**Collected data**
════════════════
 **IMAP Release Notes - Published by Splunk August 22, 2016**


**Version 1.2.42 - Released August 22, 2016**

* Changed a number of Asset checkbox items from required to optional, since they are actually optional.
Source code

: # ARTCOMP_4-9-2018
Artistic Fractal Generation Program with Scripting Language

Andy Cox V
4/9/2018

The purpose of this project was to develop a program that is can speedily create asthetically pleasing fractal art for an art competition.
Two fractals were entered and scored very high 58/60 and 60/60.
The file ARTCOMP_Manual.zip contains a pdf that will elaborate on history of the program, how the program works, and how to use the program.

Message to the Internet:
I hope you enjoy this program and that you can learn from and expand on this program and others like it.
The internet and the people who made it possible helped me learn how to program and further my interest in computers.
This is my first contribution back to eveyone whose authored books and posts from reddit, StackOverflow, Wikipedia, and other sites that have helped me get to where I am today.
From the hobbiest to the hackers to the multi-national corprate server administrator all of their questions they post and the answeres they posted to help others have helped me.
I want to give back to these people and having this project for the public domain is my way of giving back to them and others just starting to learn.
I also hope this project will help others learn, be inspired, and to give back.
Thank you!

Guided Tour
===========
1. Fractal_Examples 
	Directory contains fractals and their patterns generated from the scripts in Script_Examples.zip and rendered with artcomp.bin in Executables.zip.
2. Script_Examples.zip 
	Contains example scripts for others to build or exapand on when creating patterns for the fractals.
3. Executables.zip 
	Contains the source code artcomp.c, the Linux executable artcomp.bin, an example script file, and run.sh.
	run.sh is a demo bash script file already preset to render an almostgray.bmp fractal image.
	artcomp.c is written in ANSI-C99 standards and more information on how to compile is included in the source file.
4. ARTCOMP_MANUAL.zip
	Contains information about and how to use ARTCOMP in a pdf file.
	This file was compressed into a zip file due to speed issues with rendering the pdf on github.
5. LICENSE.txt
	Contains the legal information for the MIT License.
════════════════
**YOUR GOAL**
All records should be written out again exactly as given.

**RESULT OF THE TASK**
 **IMAP Release Notes - Published by Splunk August 22, 2016**


**Version 1.2.42 - Released August 22, 2016**

* Changed a number of Asset checkbox items from required to optional, since they are actually optional.
Source code

: # ARTCOMP_4-9-2018
Artistic Fractal Generation Program with Scripting Language

Andy Cox V
4/9/2018

The purpose of this project was to develop a program that is can speedily create asthetically pleasing fractal art for an art competition.
Two fractals were entered and scored very high 58/60 and 60/60.
The file ARTCOMP_Manual.zip contains a pdf that will elaborate on history of the program, how the program works, and how to use the program.

Message to the Internet:
I hope you enjoy this program and that you can learn from and expand on this program and others like it.
The internet and the people who made it possible helped me learn how to program and further my interest in computers.
This is my first contribution back to eveyone whose authored books and posts from reddit, StackOverflow, Wikipedia, and other sites that have helped me get to where I am today.
From the hobbiest to the hackers to the multi-national corprate server administrator all of their questions they post and the answeres they posted to help others have helped me.
I want to give back to these people and having this project for the public domain is my way of giving back to them and others just starting to learn.
I also hope this project will help others learn, be inspired, and to give back.
Thank you!

Guided Tour
===========
1. Fractal_Examples 
	Directory contains fractals and their patterns generated from the scripts in Script_Examples.zip and rendered with artcomp.bin in Executables.zip.
2. Script_Examples.zip 
	Contains example scripts for others to build or exapand on when creating patterns for the fractals.
3. Executables.zip 
	Contains the source code artcomp.c, the Linux executable artcomp.bin, an example script file, and run.sh.
	run.sh is a demo bash script file already preset to render an almostgray.bmp fractal image.
	artcomp.c is written in ANSI-C99 standards and more information on how to compile is included in the source file.
4. ARTCOMP_MANUAL.zip
	Contains information about and how to use ARTCOMP in a pdf file.
	This file was compressed into a zip file due to speed issues with rendering the pdf on github.
5. LICENSE.txt
	Contains the legal information for the MIT License.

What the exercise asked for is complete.